Latin Literati
The sister event to Britain’s Hay Festival is back in Cartegena for a second round
Tomorrow, the culture-fest Bill Clinton called “the Woodstock of the mind” opens in Cartagena, Colombia. The original Hay Festival, held for the past 20 years in the tiny Welsh village of Hay-on-Wye (pop: 1,300; bookshops: 39), is Britain’s definitive literary event. When the festival hosted its first sister festival in Colombia last year, Cartagena resident Gabriel Garcia Marquez was the guest of honor. (If you can’t bring a Latin laureate to the mountain, bring the mountain to him.) Now, the second edition features Bob Geldof; Vanity Fair polemicist, Christopher Hitchens; and Babel screenwriter, Guillermo Arriaga.

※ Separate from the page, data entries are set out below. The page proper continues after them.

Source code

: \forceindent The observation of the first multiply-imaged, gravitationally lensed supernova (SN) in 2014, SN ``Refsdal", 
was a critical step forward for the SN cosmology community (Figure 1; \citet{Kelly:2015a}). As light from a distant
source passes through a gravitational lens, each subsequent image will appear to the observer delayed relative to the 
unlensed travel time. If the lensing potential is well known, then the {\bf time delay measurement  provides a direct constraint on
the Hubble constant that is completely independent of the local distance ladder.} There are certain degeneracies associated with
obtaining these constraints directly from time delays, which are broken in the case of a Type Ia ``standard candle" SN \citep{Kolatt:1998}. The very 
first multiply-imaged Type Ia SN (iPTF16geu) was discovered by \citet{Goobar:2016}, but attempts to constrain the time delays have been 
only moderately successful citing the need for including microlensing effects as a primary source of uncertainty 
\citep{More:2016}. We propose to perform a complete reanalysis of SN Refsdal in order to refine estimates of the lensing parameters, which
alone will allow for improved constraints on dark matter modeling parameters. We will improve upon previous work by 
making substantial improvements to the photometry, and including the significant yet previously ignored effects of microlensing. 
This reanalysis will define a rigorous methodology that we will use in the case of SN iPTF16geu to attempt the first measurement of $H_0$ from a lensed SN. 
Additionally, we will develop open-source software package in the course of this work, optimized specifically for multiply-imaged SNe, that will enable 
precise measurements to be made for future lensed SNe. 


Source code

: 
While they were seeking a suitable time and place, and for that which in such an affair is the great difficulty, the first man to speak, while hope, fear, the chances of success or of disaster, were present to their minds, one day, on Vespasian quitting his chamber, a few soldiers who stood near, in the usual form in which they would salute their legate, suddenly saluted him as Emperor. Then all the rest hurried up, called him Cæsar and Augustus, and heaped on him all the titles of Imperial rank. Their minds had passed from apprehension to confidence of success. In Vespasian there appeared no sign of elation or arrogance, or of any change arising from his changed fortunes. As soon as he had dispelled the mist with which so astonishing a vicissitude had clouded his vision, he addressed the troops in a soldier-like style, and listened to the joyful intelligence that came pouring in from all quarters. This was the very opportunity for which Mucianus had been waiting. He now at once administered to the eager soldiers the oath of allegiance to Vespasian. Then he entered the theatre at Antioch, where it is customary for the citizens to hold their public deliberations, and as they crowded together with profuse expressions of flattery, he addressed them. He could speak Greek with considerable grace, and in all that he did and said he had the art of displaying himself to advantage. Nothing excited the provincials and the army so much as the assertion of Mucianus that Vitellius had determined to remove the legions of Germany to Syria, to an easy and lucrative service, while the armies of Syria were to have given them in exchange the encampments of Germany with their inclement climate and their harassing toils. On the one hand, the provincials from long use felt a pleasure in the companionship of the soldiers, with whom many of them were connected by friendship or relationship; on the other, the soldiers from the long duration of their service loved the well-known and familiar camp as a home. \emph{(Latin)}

The colonial beach city — whose architectural beauty is invariably compared to Havana — is booming, not least because of Colombia’s dramatic security turnaround: kidnappings are down 85 percent from 2002, and foreign visitor numbers are at their highest for two decades (one million). Now, the Sofitel Cartagena Santa Clara, which is set on a 17th century parapet with canons pointing out to the Caribbean, has just opened a full-service spa (pictured) — the chain’s first in South America. With the cruise cognoscenti now getting wind of the place and a crop of new boutique hotels — such as Quadrifolio, Hotel Casa del Arzobispado, and La Merced — Cartagena is ready for its close up: director Mike Newell has just finished shooting Garcia Marquez’s novel, Love in the time of Cholera, there. The $50-million production, starring Javier Bardem, is Colombia’s biggest film to date.